I have resisted commenting so far, but feel that, having been at the helm of the ‘Stripped of our Pensions’ campaign to get Government to compensate people who lost their entire pension after a lifetime of contributions and successive official assurances that their pensions were ‘safe and protected by law’, I think it is important to recognise that the PPF has done a tremendous job in protecting DB scheme members.

I will never in my life come up with a better slogan for a campaign than our ‘Stripped of our Pensions’ banner, which was fun to choreograph, but it was utterly accurate. These workers, all of them lifelong loyal employees of their firms and many had their whole life savings in their company scheme (in those days, if you had a company pension, then Government rules required you to put all your additional personal pension savings in there as well) were facing financial ruin.



Even part of their state pension was in their company pension scheme. So, after Maxwell, workers who had been assured that their pensions could not disappear in future because protection had been put in place, realised they had not been told the truth.

The actuarial assumptions behind the so-called ‘Minimum Funding Requirement’ (MFR) (which became the ‘Maximum’ Funding Requirement for most schemes) were only actually designed to give a 50/50 chance for members to get their full pensions. But members were told their money was safe and protected by law.

What went so wrong?

Firstly, the MFR actuarial calculation was designed to deliver only the 50% chance of full pension. This made it far too weak as a standard for pensions that were supposed to be ‘guaranteed’.

Secondly, even employers who were solvent were allowed to walk away from their pension liabilities as long as they had met this MFR standard – which saw many firms in the early 2000’s abandon their pension schemes by paying just MFR, but this was so inadequate to cover the costs of winding up the scheme itself, that even those workers in schemes where the employer had not gone bust, found they had lost their pensions too.

Thirdly, the MFR did not protect workers whose companies were subject to corporate and private equity ‘restructuring’. I saw private equity firms bought up traditional manufacturing companies which had long-standing DB schemes, then split that company into different parts – one new company was given the good assets that the new owners wanted to keep and the liabilities or unwanted assets were left in the old firm.
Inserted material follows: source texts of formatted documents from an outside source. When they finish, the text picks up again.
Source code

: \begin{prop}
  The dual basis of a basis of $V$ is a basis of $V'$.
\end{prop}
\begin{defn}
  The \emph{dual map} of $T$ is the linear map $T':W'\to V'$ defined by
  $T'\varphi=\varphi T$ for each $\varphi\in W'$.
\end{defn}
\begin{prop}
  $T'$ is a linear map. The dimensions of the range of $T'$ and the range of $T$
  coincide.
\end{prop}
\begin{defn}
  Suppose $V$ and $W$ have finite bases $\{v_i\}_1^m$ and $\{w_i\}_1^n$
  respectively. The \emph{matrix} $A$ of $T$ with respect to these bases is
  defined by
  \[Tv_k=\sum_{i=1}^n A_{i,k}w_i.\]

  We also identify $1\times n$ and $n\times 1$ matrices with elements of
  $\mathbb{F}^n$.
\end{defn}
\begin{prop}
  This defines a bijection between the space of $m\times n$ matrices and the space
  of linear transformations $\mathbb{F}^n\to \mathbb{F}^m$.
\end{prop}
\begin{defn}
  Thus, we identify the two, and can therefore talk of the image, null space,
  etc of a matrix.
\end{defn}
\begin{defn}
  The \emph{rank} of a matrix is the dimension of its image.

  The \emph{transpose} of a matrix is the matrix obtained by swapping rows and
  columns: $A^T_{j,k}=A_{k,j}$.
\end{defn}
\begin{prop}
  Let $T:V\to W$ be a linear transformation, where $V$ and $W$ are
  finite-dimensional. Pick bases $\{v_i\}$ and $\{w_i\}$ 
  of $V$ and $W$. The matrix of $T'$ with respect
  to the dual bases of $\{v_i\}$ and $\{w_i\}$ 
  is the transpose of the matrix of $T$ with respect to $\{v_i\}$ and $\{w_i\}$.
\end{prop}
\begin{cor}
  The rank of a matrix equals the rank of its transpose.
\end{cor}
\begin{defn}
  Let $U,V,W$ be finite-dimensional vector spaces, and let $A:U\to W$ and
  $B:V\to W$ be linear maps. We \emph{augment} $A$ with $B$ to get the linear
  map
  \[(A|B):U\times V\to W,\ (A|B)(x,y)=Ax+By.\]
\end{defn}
That firm then failed and the new owners walked away with profitable assets in the new split off company, while the pension scheme was left attached to the bust firm.
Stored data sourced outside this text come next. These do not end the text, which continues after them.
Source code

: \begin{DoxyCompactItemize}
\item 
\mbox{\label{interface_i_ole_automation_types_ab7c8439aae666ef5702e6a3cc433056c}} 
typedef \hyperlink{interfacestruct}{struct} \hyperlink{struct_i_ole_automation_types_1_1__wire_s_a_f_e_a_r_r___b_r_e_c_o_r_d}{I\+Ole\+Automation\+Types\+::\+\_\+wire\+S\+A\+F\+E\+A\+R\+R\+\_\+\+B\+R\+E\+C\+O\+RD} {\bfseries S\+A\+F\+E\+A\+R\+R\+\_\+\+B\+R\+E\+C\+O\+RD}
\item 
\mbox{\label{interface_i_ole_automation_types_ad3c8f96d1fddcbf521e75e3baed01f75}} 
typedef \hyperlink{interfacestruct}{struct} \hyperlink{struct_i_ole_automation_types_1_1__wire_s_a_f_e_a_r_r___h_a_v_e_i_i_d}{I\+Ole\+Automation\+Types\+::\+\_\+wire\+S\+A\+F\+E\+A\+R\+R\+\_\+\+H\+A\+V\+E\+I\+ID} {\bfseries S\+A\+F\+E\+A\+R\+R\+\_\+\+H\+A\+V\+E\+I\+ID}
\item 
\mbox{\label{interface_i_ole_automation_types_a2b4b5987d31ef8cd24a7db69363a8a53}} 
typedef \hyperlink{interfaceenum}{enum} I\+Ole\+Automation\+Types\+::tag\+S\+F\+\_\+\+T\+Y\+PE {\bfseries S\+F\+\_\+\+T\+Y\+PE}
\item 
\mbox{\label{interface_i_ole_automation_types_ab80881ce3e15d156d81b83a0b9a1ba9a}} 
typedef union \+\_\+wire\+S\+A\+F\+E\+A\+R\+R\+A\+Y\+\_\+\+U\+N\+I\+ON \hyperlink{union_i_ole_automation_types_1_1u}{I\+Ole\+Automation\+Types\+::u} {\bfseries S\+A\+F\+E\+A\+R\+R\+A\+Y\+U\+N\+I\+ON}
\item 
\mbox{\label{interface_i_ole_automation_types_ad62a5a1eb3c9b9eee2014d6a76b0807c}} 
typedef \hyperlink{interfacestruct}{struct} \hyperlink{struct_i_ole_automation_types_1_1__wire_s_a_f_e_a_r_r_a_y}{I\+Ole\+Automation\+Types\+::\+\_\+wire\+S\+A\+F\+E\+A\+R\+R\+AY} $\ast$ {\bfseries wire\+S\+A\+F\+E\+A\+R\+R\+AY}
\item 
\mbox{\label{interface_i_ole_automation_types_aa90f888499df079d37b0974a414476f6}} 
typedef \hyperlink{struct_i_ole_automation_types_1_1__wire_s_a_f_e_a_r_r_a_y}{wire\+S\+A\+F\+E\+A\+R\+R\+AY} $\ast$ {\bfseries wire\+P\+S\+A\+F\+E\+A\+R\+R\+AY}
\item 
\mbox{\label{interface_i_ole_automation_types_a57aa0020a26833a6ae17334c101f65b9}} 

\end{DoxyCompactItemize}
This was morally horrendous, but perfectly legal at the time. Indeed, this is what led to the ‘full buyout’ requirements that were put into legislation for Section 75 debt – previously, this could be met by just MFR. The aim was to deter this kind of corporate restructuring.

Fourth, the Trade Unions recognised the problems for their members and turned to the EU Insolvency Directive to challenge the UK Government on the lack of protection for workers whose companies had failed without enough money to pay the full pensions. EU law required pensions to be protected on insolvency, but the UK system failed to do this properly.
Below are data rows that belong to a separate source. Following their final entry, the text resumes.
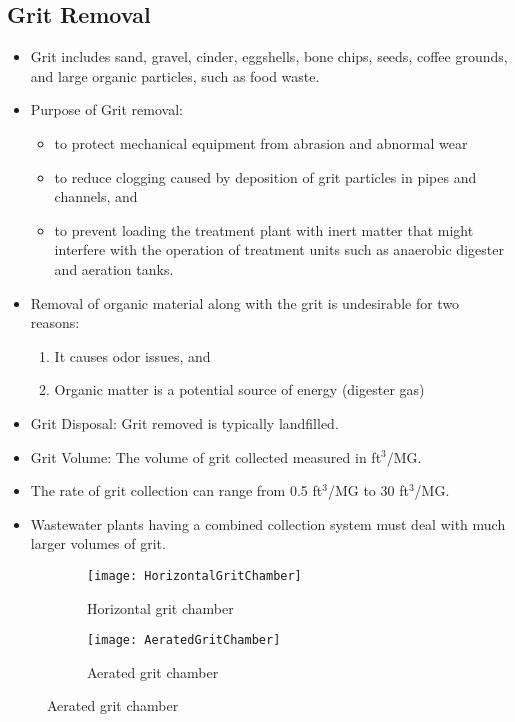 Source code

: \documentclass{article}
\begin{document}
		\subsection{Grit Removal}
						\begin{itemize}
							\item Grit includes sand, gravel, cinder, eggshells, bone chips, seeds, coffee grounds, and large organic particles, such as food waste.
							\item Purpose of Grit removal:
								\begin{itemize} 
									\item to protect mechanical equipment from abrasion and abnormal wear 
									\item to reduce clogging caused by deposition of grit particles in pipes and channels, and 
				\item to prevent loading the treatment plant with inert matter that might interfere with the operation of treatment units such as anaerobic digester and aeration tanks.
			\end{itemize}
		\item Removal of organic material along with the grit is undesirable for two reasons:
			\begin{enumerate}
				\item It causes odor issues, and 
				\item Organic matter is a potential source of energy (digester gas)
			\end{enumerate}
		\item Grit Disposal: Grit removed is typically landfilled.
		\item Grit Volume:  The volume of grit collected measured in ft$^3$/MG.
		\item The rate of grit collection can range from 0.5 ft$^3$/MG to 30 ft$^3$/MG.
		\item Wastewater plants having a combined collection system must deal with much larger volumes of grit.
\end{itemize}

\begin{figure}[h!]
  \centering
  \begin{subfigure}[b]{0.46\linewidth}
    \texttt{[image: HorizontalGritChamber]}
    \caption{Horizontal grit chamber}
  \end{subfigure}
  \hspace{0.2cm}
  \begin{subfigure}[b]{0.5\linewidth}
    \texttt{[image: AeratedGritChamber]}
    \caption{Aerated grit chamber}
  \end{subfigure}
\end{figure} 					
\end{document}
Fifth, the problem was compounded by several Government decisions. These included the withdrawal in 1997 of ACT relief for company dividends, that meant pension schemes lost 20% of their dividend income overnight. No offsetting provision was made for this in the actuarial calculations. Government also decided to tax pension fund ‘surpluses’ in the late 1980s, which led trustees and companies to try not to have such ‘surpluses’.


Actuarial assumptions suggested the schemes had so much extra money that they could afford to increase benefits, while employers did not need to pay a penny into the schemes. Once again, these assumptions proved incorrect, because market moves meant the risk of sudden falls or tax and legislative changes had not been provided for in the asset allocation., The normal actuarial risk margins were missing it seemed and when the dot-com crash came, pension schemes were badly hit.

BUT in my view, the biggest problem was the legal ‘priority order’ on wind-up and the requirement in legislation to buy annuities to secure pensioner benefits in full (including all inflation-linking) before non-pensioner members (even those a day away from their pension) could get any money at all. This was the most iniquitous part and it was the combination of the pensioner cut-off (which still allowed directors to walk away from age 50 taking ‘early retirement’ and getting the scheme assets to buy annuities for them, but leaving loyal long-serving workers with no pension at all) plus the cost of deferred and index-linked annuities.

This priority order meant that even non-pensioners’ state pension contracted out rights were not covered on wind-up.

I believe that there should have been risk margins built in to actuarial forecasts and there should have been much more recognition of risk. The priority order should also have recognised the rights of long-serving members, rather than using stark ‘pensioner’ cut-off to refer even to early retirees and Directors.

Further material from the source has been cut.